» Task prompt
Copy out each line of the data that holds the word "desde".

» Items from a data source

****************************************

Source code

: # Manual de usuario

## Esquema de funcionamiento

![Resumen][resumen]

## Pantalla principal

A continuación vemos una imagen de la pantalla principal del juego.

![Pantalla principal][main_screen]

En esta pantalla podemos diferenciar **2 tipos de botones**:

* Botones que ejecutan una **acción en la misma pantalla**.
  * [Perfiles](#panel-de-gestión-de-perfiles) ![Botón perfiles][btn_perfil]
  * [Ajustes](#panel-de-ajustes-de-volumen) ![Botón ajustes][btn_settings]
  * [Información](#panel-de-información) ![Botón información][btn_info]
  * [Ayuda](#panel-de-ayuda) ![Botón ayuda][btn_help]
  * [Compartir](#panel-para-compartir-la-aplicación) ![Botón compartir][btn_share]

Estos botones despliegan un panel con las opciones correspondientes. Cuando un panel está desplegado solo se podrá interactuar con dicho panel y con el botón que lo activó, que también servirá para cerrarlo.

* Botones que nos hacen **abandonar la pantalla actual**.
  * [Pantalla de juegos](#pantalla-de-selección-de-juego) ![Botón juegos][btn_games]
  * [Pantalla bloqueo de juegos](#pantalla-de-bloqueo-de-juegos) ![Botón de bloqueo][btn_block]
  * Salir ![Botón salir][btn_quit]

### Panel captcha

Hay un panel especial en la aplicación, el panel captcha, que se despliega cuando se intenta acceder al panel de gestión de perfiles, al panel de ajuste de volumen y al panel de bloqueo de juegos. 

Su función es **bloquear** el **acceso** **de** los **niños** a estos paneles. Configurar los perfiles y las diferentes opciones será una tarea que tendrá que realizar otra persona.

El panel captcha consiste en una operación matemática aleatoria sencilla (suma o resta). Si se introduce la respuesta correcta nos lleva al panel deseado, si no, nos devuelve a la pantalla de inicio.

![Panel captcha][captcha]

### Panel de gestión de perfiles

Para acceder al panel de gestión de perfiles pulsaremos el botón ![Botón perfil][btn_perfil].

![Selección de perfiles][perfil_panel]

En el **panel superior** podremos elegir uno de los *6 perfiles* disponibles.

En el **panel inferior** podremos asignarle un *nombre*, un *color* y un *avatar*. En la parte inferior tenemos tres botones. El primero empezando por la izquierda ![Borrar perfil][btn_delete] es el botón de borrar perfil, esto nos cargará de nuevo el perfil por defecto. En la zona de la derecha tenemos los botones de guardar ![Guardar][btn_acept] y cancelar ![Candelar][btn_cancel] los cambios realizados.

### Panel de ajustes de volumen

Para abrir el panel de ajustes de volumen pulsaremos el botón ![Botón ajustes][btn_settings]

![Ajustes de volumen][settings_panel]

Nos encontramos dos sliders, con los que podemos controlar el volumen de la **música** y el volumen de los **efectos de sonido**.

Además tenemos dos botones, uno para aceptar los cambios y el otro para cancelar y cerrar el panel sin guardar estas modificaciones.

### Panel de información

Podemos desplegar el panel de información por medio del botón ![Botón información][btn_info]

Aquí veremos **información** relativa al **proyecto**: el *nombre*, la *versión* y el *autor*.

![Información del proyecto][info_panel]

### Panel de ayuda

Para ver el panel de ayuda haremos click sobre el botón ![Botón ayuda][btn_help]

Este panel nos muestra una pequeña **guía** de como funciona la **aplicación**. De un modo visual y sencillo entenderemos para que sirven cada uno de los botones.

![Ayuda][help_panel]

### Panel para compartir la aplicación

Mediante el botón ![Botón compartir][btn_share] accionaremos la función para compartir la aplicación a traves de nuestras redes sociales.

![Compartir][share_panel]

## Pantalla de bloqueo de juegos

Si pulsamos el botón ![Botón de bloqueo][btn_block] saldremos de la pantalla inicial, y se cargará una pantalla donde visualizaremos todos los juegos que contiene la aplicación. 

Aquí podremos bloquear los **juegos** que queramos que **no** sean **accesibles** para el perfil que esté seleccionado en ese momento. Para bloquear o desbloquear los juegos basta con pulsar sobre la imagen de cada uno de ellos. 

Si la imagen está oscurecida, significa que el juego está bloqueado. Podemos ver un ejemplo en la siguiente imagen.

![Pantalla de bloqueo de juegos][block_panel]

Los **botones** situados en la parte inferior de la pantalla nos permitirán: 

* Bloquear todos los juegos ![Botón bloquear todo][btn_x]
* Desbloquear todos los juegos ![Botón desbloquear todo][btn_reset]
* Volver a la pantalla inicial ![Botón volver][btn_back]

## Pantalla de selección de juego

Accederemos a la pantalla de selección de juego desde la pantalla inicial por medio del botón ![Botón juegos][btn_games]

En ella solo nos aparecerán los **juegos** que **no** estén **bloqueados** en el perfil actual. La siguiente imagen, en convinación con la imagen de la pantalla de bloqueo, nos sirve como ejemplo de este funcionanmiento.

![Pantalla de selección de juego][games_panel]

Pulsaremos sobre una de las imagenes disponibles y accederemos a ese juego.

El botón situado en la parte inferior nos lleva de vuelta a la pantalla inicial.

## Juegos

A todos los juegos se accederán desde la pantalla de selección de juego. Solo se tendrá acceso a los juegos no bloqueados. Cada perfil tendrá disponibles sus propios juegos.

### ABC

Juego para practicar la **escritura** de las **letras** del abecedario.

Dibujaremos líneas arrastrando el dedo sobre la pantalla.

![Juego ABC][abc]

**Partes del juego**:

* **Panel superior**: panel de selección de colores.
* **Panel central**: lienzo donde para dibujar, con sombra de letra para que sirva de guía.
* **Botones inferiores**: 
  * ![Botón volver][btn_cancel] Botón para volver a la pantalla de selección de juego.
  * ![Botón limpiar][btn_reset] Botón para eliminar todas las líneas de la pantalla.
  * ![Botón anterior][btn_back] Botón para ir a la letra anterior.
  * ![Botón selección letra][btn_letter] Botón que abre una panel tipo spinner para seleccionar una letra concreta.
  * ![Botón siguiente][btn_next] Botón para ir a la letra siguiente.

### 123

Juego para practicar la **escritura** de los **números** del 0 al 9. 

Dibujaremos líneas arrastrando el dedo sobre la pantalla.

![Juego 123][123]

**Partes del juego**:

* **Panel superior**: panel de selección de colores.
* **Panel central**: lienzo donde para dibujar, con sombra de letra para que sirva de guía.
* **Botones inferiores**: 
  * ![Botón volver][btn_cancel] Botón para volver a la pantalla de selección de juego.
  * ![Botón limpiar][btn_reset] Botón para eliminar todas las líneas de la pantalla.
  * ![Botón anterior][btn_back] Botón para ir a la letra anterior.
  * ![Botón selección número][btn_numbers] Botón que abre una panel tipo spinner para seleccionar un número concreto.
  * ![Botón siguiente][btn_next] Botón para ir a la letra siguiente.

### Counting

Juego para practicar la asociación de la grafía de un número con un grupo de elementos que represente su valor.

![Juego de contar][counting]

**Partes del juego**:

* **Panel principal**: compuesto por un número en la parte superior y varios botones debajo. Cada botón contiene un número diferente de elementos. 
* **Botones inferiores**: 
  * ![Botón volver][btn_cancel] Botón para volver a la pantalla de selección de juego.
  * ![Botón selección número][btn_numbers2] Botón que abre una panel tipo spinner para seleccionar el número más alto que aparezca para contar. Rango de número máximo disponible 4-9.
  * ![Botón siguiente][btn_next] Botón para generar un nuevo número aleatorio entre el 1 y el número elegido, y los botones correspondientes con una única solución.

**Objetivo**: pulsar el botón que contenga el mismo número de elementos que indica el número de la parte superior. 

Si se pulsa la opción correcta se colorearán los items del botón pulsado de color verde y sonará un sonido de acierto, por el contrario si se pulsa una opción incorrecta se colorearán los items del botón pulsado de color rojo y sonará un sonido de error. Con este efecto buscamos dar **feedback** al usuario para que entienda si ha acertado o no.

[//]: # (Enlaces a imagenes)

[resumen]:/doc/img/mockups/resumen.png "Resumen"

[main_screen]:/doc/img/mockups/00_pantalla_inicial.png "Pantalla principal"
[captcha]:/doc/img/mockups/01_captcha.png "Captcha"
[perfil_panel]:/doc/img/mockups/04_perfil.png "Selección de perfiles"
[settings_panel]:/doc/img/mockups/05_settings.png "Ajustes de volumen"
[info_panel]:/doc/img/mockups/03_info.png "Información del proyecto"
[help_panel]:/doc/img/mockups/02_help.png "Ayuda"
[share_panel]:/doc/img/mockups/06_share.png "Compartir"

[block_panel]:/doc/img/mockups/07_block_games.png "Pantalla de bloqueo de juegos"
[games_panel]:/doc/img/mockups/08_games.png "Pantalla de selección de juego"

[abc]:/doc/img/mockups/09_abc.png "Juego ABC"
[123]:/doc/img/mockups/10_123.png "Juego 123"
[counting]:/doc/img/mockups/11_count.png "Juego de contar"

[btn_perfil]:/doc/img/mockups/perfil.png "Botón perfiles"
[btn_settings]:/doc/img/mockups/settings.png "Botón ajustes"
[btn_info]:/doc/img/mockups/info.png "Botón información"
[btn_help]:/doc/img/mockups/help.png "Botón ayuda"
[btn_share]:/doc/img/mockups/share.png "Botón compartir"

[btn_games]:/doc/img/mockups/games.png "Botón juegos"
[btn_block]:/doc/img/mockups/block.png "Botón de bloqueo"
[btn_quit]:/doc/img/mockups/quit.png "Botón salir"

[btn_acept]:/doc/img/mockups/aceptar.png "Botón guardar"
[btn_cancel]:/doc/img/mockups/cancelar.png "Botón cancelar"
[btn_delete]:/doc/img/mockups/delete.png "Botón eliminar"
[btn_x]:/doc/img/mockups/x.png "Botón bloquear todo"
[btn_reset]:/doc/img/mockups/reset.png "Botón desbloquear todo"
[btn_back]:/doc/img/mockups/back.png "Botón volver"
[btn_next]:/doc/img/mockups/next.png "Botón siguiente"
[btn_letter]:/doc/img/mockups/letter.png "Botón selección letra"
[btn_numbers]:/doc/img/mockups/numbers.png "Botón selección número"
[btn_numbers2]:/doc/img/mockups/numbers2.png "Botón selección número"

****************************************

» Solution for this task
Accederemos a la pantalla de selección de juego desde la pantalla inicial por medio del botón ![Botón juegos][btn_games]
A todos los juegos se accederán desde la pantalla de selección de juego. Solo se tendrá acceso a los juegos no bloqueados. Cada perfil tendrá disponibles sus propios juegos.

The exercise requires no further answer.